Sales of indexed annuities to seniors is a form of senior financial abuse. That is what experts are saying about the product that is being aggressively and successfully marketed to seniors. See “Indexed annuities ‘terrible idea’ for seniors, says Wharton prof,” InvestmentNews, Jan. 24, 2011.

“These contracts have really high hidden fees,” Kent Smetters, a professor of insurance at the University of Pennsylvania’s Wharton School and a former U.S. Treasury Department economic policy official, was quoted as saying. “That’s why they’re terrible ideas for older people even though they’re peddled to them.” Complex terms and embedded fees make them unlikely to perform as well as expected, Smetters, added.
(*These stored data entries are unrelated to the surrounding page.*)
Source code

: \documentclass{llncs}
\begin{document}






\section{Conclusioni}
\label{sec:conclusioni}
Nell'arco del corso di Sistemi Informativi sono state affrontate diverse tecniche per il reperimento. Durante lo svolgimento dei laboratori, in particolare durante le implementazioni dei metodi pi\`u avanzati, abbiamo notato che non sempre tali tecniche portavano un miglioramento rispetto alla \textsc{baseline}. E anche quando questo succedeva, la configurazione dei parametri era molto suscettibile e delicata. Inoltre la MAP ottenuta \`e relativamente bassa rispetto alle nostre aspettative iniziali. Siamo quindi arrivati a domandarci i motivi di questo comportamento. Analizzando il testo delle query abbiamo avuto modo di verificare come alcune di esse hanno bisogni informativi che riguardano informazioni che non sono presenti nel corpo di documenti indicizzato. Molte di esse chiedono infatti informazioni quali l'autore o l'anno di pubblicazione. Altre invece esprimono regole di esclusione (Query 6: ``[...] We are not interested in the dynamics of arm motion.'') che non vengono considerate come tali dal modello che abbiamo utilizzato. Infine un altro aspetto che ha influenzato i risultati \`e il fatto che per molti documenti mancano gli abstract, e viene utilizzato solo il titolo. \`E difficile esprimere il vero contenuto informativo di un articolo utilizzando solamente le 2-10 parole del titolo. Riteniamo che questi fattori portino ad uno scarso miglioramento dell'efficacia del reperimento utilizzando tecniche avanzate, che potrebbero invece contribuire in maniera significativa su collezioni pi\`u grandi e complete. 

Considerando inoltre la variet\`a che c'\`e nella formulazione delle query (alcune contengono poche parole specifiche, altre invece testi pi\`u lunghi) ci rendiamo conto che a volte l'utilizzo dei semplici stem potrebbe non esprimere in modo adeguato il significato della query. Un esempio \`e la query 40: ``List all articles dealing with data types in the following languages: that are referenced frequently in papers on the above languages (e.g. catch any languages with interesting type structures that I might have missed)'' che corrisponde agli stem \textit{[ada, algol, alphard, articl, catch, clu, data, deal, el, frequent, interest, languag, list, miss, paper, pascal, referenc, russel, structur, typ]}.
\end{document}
Indexed annuities are enjoying record sales. Allianz SE and Aviva Plc sold $8.7 billion (a record) in the third quarter, an increase of 16% from last year, according to the article. Sales commissions as high as 12%, plus perks like free trips, help drive sales.
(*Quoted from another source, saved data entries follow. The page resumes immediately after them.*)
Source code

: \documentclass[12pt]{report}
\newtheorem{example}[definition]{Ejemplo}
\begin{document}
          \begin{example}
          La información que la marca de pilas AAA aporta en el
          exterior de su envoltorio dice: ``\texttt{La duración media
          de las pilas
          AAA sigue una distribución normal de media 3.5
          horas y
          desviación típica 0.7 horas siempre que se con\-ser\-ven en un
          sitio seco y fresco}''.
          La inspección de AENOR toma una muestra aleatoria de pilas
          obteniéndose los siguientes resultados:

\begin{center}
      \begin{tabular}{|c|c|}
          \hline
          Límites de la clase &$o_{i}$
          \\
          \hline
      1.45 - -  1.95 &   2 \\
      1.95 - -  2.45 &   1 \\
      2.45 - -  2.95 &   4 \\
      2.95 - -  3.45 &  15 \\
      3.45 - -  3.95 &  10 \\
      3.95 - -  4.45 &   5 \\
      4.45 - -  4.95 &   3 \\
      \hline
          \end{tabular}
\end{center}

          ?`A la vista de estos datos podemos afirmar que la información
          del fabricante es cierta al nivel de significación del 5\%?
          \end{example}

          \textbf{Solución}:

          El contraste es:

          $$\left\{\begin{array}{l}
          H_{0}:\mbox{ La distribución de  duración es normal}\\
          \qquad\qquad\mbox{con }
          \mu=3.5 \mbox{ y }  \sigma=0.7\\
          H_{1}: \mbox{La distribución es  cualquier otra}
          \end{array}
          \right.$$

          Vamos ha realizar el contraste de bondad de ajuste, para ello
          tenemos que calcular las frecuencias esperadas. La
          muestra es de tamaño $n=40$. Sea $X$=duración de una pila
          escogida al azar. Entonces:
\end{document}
“The pure psychology of downside protection with upside potential sells really well,” Smetters was quoted as saying, adding: “These products are all very complicated. The problem is, they’re not transparent.”

One complicating factor that is not transparent is the use of derivatives, which are financial contracts, such as puts and calls. Salespeople often ignore or try to downplay the complexity of indexed annuities and their long lock-up periods, according to Barbara Roper, director of investor protection for the Consumer Federation of America, a Washington-based lobbying group. Indexed annuities “one of the most abusively sold products on the market today,” Roper was quoted as saying.

State regulators have sued or issued warnings about deceptive sales of indexed annuities. ??Last year, a federal jury found that Allianz Life Insurance Co. of North America, the nation’s top indexed annuity seller and a unit of Allianz Se, misrepresented one product by promising a 10% “bonus” to hundreds of thousands of buyers. The bonus was illusory and could not be cashed.

Some insurance companies have made a decision not to offer index annuities. Those companies include Met Life, Prudential, New York Life, and TIAA-CREF.
“Very few people understand what the product is,” said Dan Keady, director of financial planning for TIAA-CREF.